In Session 1, students must notice that the sum of the two circle numbers on either side of a box number is equal to the box number. This is the basis of all the arithmagons throughout the unit. Students are likely to notice that in Questions 1 and 2 of Task 1, the box numbers form a sequence comprising three consecutive numbers of which two are odd and one is even, (one odd and two even leads to fractional circle numbers). They are also likely to notice that the circle numbers are also consecutive but in the opposite sense to the box numbers. So when the box numbers form a clockwise sequence, the circle numbers form a counterclockwise sequence and vice versa. Noticing such features is key to generalising arithmagons.

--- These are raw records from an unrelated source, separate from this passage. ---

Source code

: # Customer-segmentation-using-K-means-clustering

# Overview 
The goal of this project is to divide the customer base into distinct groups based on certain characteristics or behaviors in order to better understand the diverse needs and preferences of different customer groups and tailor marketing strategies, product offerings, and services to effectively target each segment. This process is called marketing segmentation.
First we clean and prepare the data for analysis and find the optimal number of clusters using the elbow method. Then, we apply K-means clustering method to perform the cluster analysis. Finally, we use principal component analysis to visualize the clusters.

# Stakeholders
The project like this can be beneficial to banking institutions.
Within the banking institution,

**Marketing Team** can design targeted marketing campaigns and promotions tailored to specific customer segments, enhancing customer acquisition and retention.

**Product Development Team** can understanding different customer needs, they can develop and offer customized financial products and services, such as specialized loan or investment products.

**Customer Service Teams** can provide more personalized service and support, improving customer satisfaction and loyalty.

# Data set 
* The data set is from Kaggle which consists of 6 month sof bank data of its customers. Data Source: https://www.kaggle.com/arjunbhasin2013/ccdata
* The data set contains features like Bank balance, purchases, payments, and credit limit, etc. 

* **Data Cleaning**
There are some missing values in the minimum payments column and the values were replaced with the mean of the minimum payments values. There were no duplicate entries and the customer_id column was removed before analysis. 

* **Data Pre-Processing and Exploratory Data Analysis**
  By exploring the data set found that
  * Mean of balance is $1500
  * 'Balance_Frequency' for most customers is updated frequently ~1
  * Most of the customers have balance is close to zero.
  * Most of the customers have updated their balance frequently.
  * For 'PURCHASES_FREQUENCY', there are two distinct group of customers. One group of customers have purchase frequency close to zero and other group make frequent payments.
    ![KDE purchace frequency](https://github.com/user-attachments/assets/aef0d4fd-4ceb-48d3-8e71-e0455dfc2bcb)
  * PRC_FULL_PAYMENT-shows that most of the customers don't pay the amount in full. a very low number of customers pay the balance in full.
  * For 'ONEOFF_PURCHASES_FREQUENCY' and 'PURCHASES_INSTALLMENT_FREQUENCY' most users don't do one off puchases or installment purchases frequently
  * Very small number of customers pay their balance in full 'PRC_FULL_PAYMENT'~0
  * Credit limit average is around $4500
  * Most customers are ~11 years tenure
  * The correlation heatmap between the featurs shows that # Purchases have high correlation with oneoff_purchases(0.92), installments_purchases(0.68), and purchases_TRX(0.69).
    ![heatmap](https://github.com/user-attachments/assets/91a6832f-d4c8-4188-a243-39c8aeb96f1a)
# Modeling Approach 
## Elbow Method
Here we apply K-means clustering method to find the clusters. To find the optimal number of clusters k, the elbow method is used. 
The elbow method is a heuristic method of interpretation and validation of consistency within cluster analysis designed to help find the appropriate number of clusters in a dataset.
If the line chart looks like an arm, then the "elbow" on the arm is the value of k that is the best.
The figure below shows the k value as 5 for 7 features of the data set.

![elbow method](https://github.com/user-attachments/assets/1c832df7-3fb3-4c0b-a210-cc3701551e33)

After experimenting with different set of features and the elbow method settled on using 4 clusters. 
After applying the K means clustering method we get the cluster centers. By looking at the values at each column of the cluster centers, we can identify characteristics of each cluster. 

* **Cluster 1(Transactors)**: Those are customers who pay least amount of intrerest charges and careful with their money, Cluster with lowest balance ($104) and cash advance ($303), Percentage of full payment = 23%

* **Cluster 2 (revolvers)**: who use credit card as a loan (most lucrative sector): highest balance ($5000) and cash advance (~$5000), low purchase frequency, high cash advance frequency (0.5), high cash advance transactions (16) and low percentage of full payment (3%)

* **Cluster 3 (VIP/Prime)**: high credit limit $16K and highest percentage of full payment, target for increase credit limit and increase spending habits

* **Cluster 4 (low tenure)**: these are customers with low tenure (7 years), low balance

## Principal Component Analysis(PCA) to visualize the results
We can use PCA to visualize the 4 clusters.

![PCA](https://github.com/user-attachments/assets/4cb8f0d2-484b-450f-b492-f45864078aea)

Students are likely to use a ‘Trial and Improvement’ strategy for finding circle numbers. Encourage them to use such a strategy but to also look for a short cut as they do so. They may then notice that the circle number opposite the even box number is half that box number. This rule is developed in Task 2. Once noticed, such a rule tends to be generalised for all triangular arithmagons. However it only produces integer values when the box number is even and when the box numbers form a linear sequence. This provides a valuable lesson for all students as they seek to develop rules arising from pattern spotting. Rules that seem generalisable may not be so. For example, the box number sequence 38, 48, and 68 in Question 3c of Task 2 is not linear. The circle number opposite 48 is 29, not 24 which application of the rule may suggest. Questions 4 and 5 of Task 2 provide an opportunity to deepen students’ understanding of this first rule; when it works and when it doesn’t.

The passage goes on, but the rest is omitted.